TASK:
Type out all the records again exactly.

(Entries taken from a collection)
======

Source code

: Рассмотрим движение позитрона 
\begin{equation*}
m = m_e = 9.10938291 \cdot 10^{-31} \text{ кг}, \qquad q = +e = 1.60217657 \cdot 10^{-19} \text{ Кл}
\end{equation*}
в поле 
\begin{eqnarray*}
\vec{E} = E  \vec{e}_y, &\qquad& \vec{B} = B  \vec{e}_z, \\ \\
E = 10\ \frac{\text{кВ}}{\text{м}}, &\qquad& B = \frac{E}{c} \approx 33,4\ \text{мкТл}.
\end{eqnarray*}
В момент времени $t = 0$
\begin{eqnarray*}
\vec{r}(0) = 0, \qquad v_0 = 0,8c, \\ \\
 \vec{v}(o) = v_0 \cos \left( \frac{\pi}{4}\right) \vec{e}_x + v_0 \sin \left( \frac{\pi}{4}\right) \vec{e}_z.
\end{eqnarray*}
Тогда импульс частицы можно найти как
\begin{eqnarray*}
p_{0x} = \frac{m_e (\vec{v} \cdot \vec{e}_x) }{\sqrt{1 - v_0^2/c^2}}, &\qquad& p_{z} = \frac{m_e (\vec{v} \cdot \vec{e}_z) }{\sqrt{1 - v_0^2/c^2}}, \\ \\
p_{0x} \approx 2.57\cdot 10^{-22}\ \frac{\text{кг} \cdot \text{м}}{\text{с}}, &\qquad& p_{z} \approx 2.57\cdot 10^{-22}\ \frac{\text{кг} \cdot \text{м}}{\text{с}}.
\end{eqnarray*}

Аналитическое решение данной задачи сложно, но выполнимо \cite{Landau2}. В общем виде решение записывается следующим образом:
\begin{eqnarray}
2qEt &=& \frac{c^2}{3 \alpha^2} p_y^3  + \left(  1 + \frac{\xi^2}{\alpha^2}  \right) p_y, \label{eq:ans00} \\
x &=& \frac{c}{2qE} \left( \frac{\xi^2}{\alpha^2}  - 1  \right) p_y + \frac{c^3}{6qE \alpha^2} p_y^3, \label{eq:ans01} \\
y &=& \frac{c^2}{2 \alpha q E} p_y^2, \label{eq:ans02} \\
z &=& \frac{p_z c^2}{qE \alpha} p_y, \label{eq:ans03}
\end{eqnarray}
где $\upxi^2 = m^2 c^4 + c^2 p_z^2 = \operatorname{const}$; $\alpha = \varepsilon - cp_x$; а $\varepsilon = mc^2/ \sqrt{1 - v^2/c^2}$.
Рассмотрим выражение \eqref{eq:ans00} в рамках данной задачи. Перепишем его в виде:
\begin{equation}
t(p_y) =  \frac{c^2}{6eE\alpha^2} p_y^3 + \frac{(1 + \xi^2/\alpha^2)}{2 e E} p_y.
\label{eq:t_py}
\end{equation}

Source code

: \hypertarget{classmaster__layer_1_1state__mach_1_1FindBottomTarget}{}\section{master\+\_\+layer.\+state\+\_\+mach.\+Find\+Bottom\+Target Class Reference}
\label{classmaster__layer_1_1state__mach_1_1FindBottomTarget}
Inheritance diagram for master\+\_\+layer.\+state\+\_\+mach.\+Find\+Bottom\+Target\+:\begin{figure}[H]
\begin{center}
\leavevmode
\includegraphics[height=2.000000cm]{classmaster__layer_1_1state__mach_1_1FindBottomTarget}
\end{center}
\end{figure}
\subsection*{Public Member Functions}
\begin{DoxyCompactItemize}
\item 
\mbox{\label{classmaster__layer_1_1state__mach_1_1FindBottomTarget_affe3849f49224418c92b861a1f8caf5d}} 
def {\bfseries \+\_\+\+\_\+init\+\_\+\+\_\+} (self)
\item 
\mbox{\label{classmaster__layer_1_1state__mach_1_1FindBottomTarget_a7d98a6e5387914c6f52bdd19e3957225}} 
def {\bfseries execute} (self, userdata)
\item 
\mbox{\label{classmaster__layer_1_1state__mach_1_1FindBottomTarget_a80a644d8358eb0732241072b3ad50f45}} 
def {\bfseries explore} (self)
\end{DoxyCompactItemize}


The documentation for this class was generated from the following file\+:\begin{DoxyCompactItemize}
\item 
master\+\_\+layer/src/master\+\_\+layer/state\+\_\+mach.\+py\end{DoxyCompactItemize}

======

ANSWER TO THIS TASK:
Source code

: Рассмотрим движение позитрона 
\begin{equation*}
m = m_e = 9.10938291 \cdot 10^{-31} \text{ кг}, \qquad q = +e = 1.60217657 \cdot 10^{-19} \text{ Кл}
\end{equation*}
в поле 
\begin{eqnarray*}
\vec{E} = E  \vec{e}_y, &\qquad& \vec{B} = B  \vec{e}_z, \\ \\
E = 10\ \frac{\text{кВ}}{\text{м}}, &\qquad& B = \frac{E}{c} \approx 33,4\ \text{мкТл}.
\end{eqnarray*}
В момент времени $t = 0$
\begin{eqnarray*}
\vec{r}(0) = 0, \qquad v_0 = 0,8c, \\ \\
 \vec{v}(o) = v_0 \cos \left( \frac{\pi}{4}\right) \vec{e}_x + v_0 \sin \left( \frac{\pi}{4}\right) \vec{e}_z.
\end{eqnarray*}
Тогда импульс частицы можно найти как
\begin{eqnarray*}
p_{0x} = \frac{m_e (\vec{v} \cdot \vec{e}_x) }{\sqrt{1 - v_0^2/c^2}}, &\qquad& p_{z} = \frac{m_e (\vec{v} \cdot \vec{e}_z) }{\sqrt{1 - v_0^2/c^2}}, \\ \\
p_{0x} \approx 2.57\cdot 10^{-22}\ \frac{\text{кг} \cdot \text{м}}{\text{с}}, &\qquad& p_{z} \approx 2.57\cdot 10^{-22}\ \frac{\text{кг} \cdot \text{м}}{\text{с}}.
\end{eqnarray*}

Аналитическое решение данной задачи сложно, но выполнимо \cite{Landau2}. В общем виде решение записывается следующим образом:
\begin{eqnarray}
2qEt &=& \frac{c^2}{3 \alpha^2} p_y^3  + \left(  1 + \frac{\xi^2}{\alpha^2}  \right) p_y, \label{eq:ans00} \\
x &=& \frac{c}{2qE} \left( \frac{\xi^2}{\alpha^2}  - 1  \right) p_y + \frac{c^3}{6qE \alpha^2} p_y^3, \label{eq:ans01} \\
y &=& \frac{c^2}{2 \alpha q E} p_y^2, \label{eq:ans02} \\
z &=& \frac{p_z c^2}{qE \alpha} p_y, \label{eq:ans03}
\end{eqnarray}
где $\upxi^2 = m^2 c^4 + c^2 p_z^2 = \operatorname{const}$; $\alpha = \varepsilon - cp_x$; а $\varepsilon = mc^2/ \sqrt{1 - v^2/c^2}$.
Рассмотрим выражение \eqref{eq:ans00} в рамках данной задачи. Перепишем его в виде:
\begin{equation}
t(p_y) =  \frac{c^2}{6eE\alpha^2} p_y^3 + \frac{(1 + \xi^2/\alpha^2)}{2 e E} p_y.
\label{eq:t_py}
\end{equation}

Source code

: \hypertarget{classmaster__layer_1_1state__mach_1_1FindBottomTarget}{}\section{master\+\_\+layer.\+state\+\_\+mach.\+Find\+Bottom\+Target Class Reference}
\label{classmaster__layer_1_1state__mach_1_1FindBottomTarget}
Inheritance diagram for master\+\_\+layer.\+state\+\_\+mach.\+Find\+Bottom\+Target\+:\begin{figure}[H]
\begin{center}
\leavevmode
\includegraphics[height=2.000000cm]{classmaster__layer_1_1state__mach_1_1FindBottomTarget}
\end{center}
\end{figure}
\subsection*{Public Member Functions}
\begin{DoxyCompactItemize}
\item 
\mbox{\label{classmaster__layer_1_1state__mach_1_1FindBottomTarget_affe3849f49224418c92b861a1f8caf5d}} 
def {\bfseries \+\_\+\+\_\+init\+\_\+\+\_\+} (self)
\item 
\mbox{\label{classmaster__layer_1_1state__mach_1_1FindBottomTarget_a7d98a6e5387914c6f52bdd19e3957225}} 
def {\bfseries execute} (self, userdata)
\item 
\mbox{\label{classmaster__layer_1_1state__mach_1_1FindBottomTarget_a80a644d8358eb0732241072b3ad50f45}} 
def {\bfseries explore} (self)
\end{DoxyCompactItemize}


The documentation for this class was generated from the following file\+:\begin{DoxyCompactItemize}
\item 
master\+\_\+layer/src/master\+\_\+layer/state\+\_\+mach.\+py\end{DoxyCompactItemize}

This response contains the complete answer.